Introduction

Primary CNS lymphomas (PCNSL) represent 3.1% of all primary brain tumors in the US [1]; the majority of these are classified as diffuse large cell lymphomas (DLCL) of the B-cell type [2]. Optimal treatment has not yet been defined. In 2003 we reported the results of a pilot/phase II study on a novel combined systemic and intraventricular chemotherapy regimen without radiotherapy in 65 consecutive patients [3]. The overall response rate was 71% for the whole group, median time to treatment failure (TTF) 21 months, and median overall survival (OS) 50 months. Results were significantly better in patients <60 years of age with a 86% overall response rate and a 75% survival fraction at 5 years. However, Ommaya reservoir infection occurred in 19% of the whole group and represented a serious complication in some patients, resulting in interruption or delay of chemotherapy [3]. Therefore, and considering data from the literature questioning the benefit of intraventricular chemotherapy in PCNSL [4, 5], we treated patients with systemic therapy only in a subsequent phase II trial initiated in August 2003.

Patients and methods

Inclusion criteria

All eligible patients had newly diagnosed histologically proven non-Hodgkin’s lymphoma (NHL) according to the REAL and WHO classifications [6, 7]. Patients with lymphoma at presentation involving sites other than the brain, meninges, cerebrospinal fluid (CSF) or the eyes were not included. Patients to be enrolled in this trial were stratified for age to make sure all patients <60 years of age received the same systemic chemotherapy as previously applied in the former pilot/phase II trial [3] but no intraventricular treatment, whereas patients 60–75 years of age received a modified regimen. Therefore, only patients <60 years of age were considered in this analysis. Exclusion criteria were age <18 years, inadequate bone marrow capacity, defined as neutrophils <1.5 × 109/l, platelets <100 × 109/l, and hemoglobin level <8 g/dl, known causes of immunosuppression, any previous malignancies, creatinine clearance below 60 ml/min, heart insufficiency NYHA grade IIIb, IV, uncontrolled infection or non-compensated active pulmonary or liver disease. Patients previously treated for PCNSL, except by steroids, were not included. Local ethics committees of all participating centers approved the study. All patients gave informed consent.

Baseline studies

Baseline studies were carried out in line with current recommendations of a workshop consensus of the International Primary CNS Lymphoma Collaborative Group (IPCG) [8] and consisted of magnetic resonance imaging (MRI) of the brain, CSF evaluation, bone marrow biopsy and cytology, chest and abdominal computed tomography (CT), and ophthalmologic evaluation including slit-lamp examination.
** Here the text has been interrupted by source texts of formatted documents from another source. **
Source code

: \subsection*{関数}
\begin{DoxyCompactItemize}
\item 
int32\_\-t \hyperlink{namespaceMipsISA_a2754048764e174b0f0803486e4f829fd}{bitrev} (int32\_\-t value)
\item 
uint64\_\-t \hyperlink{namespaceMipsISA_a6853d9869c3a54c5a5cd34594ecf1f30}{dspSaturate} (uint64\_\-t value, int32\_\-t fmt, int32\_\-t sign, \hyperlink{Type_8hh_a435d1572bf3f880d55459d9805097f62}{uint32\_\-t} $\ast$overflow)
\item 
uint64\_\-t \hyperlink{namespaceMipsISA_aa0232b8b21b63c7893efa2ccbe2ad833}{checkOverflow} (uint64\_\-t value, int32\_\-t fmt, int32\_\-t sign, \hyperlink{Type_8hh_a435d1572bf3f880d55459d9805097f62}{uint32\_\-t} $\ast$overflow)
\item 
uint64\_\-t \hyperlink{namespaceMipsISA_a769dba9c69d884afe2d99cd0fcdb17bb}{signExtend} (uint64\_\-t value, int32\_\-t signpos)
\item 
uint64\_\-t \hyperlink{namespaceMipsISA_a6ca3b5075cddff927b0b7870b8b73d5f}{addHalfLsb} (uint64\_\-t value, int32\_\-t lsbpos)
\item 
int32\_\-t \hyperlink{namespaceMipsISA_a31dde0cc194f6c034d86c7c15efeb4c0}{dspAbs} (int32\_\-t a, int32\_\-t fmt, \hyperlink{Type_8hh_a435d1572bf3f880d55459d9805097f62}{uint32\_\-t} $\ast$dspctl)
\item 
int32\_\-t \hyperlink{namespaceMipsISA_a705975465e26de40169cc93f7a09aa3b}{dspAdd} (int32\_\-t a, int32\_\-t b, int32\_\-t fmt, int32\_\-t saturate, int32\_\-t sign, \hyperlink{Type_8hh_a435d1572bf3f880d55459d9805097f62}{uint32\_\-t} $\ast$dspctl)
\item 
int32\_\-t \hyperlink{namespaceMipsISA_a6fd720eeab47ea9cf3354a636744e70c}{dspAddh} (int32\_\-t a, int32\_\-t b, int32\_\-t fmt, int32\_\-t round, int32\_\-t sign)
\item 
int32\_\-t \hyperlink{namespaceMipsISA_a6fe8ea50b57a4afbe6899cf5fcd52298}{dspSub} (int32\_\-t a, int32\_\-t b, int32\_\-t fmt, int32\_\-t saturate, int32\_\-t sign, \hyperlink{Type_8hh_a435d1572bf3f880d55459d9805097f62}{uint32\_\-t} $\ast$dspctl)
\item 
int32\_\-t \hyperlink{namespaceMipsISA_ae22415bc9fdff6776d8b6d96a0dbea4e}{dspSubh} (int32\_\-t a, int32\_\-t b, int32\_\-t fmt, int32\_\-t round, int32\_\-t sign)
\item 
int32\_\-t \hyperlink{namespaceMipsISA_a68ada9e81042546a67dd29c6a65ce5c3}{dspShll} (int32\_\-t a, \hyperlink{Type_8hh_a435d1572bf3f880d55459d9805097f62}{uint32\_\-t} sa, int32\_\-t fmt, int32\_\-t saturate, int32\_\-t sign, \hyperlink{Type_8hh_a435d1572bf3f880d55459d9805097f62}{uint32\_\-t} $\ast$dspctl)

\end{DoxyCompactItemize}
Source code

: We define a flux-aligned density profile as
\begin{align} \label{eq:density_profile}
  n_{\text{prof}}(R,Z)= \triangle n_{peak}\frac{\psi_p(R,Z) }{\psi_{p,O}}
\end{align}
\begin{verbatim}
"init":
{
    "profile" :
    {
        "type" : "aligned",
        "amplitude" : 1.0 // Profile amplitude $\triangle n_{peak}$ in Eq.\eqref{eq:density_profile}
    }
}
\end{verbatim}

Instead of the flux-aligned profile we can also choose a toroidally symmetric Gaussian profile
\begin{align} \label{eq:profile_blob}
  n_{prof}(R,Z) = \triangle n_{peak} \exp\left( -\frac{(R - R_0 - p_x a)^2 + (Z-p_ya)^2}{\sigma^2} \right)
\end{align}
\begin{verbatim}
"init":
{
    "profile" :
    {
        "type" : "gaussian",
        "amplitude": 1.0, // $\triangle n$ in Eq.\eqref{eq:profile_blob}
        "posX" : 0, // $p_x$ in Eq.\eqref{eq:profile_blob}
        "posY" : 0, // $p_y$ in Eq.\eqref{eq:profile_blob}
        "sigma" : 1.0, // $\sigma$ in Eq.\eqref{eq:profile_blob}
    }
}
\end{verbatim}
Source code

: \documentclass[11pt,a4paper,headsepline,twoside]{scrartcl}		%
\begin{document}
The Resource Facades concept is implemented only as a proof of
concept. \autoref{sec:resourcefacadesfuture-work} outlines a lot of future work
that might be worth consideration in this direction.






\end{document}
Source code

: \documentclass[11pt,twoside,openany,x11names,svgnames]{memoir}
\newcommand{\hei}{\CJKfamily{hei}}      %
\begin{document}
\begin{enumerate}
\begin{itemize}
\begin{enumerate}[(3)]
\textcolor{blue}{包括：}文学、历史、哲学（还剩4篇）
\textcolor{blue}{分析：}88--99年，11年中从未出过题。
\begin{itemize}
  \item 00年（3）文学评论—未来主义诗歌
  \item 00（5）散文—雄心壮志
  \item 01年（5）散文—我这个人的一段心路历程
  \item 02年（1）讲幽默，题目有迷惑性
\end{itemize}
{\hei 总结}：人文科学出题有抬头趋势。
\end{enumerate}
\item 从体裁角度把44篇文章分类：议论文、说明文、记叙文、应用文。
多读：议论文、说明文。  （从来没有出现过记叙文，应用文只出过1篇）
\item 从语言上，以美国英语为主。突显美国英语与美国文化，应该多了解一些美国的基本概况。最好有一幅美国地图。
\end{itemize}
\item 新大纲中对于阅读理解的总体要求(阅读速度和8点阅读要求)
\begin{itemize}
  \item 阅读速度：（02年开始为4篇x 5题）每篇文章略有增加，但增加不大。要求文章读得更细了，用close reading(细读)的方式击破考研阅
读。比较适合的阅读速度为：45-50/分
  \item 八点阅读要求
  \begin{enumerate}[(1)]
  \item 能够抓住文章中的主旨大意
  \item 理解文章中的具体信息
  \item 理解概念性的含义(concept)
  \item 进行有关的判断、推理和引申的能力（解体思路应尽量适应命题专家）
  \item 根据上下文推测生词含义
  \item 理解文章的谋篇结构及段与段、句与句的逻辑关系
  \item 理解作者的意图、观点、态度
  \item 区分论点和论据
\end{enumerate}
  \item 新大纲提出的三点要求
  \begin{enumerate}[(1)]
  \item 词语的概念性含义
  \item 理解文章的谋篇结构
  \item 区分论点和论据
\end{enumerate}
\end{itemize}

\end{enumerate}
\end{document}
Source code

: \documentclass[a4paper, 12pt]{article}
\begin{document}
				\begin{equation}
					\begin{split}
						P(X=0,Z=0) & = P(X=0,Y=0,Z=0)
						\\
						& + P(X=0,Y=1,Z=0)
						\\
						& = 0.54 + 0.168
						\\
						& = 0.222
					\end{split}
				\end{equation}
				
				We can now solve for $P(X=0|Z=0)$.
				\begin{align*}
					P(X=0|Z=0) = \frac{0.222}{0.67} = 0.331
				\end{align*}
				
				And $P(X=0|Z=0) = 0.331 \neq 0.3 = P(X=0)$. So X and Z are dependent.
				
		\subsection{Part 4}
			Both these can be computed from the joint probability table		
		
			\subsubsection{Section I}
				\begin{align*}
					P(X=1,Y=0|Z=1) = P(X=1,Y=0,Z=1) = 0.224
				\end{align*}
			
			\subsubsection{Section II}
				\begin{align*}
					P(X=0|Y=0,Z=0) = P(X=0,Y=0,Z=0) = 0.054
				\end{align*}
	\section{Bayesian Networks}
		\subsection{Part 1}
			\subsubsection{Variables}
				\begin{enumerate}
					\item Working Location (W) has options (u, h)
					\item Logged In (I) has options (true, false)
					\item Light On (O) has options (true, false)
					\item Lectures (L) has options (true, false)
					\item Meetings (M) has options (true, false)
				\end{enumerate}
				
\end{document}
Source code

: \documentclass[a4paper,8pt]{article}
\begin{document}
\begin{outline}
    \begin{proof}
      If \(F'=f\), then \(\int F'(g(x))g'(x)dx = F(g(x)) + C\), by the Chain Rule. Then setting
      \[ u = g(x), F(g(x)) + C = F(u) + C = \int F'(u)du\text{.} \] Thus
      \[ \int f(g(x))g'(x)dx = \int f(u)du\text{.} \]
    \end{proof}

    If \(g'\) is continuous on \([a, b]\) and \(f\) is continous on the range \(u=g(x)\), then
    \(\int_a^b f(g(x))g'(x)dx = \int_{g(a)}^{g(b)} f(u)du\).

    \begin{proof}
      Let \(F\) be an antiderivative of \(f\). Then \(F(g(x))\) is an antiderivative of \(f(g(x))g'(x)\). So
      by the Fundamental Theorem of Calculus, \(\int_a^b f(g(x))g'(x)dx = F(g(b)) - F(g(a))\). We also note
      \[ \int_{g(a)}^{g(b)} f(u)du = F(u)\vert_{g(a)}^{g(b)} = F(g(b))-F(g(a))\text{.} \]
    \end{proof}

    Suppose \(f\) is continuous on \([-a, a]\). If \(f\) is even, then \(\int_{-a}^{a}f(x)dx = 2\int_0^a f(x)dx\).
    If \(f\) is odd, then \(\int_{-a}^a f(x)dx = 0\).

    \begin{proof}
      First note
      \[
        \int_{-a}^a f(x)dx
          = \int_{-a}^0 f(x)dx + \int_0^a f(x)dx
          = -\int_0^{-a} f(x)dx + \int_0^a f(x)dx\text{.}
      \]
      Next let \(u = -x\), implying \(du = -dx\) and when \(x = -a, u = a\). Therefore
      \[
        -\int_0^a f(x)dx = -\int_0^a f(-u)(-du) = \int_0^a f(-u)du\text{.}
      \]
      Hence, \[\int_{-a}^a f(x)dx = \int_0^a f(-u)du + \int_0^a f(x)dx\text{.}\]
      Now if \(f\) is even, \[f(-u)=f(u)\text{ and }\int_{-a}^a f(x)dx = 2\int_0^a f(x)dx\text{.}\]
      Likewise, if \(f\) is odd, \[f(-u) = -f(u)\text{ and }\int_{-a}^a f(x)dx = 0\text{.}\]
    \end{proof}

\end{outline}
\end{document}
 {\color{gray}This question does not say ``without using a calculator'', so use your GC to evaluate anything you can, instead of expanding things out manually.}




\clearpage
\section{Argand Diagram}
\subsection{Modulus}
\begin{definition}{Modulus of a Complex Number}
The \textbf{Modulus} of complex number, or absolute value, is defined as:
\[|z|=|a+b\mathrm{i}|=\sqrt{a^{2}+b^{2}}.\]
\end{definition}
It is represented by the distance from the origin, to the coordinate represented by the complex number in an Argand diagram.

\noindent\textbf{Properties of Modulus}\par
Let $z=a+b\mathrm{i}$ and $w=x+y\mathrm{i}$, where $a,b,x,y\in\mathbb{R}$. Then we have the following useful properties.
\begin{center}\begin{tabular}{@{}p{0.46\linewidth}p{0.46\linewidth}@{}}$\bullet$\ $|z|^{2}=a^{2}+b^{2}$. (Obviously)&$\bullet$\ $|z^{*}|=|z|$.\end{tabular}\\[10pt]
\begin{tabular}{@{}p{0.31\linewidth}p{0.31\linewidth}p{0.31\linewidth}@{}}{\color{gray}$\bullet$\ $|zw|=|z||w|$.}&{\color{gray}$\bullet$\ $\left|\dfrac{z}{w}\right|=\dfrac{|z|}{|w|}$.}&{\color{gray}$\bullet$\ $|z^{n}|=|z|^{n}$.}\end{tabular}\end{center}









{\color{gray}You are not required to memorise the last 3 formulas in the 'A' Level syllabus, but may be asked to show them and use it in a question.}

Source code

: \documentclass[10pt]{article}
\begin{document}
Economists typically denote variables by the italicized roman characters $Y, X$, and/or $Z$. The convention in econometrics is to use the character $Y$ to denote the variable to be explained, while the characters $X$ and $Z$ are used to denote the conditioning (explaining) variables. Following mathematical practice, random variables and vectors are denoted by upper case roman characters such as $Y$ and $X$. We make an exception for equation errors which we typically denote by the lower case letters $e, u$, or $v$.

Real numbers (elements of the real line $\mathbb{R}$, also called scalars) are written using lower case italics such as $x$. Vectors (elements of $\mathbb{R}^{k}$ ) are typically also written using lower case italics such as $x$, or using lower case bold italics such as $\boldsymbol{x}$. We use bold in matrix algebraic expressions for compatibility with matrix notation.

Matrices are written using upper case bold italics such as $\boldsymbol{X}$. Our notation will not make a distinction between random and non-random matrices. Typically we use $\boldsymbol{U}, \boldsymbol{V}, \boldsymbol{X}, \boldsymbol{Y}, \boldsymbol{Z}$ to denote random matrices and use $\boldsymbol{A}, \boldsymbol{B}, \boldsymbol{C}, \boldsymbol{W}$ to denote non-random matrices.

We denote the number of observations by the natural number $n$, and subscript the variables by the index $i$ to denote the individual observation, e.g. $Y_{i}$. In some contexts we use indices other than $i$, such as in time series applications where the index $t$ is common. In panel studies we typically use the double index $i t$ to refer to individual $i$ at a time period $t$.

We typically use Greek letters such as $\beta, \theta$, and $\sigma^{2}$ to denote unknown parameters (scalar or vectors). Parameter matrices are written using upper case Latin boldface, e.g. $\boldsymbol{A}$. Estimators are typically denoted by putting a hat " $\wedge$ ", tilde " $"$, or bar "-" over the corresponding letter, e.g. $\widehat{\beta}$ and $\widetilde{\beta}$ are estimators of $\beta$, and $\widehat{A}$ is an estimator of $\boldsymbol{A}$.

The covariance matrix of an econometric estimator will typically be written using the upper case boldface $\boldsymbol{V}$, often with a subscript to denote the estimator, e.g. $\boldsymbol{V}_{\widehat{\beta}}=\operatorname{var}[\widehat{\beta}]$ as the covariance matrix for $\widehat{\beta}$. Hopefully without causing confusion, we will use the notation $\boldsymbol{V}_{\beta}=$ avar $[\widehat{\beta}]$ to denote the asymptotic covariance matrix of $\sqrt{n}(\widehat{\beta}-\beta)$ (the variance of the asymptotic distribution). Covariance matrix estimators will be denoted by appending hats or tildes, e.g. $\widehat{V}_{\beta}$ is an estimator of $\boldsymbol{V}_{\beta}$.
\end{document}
Treatment protocol and study design

The initial protocol has been applied in a pilot/phase II trial including intraventricular therapy with MTX, Ara-C and dexamethasone during each cycle [3]. The clinical trial cited here was an open-label, non-randomized study. Treatment consisted of six chemotherapy cycles separated by 2 weeks between each cycle. In contrast to the previously published pilot/phase II trial [3], neither intraventricular nor intrathecal therapy was administered. Details of the protocol are given in Table 1. Systemic chemotherapy was administered as described [3].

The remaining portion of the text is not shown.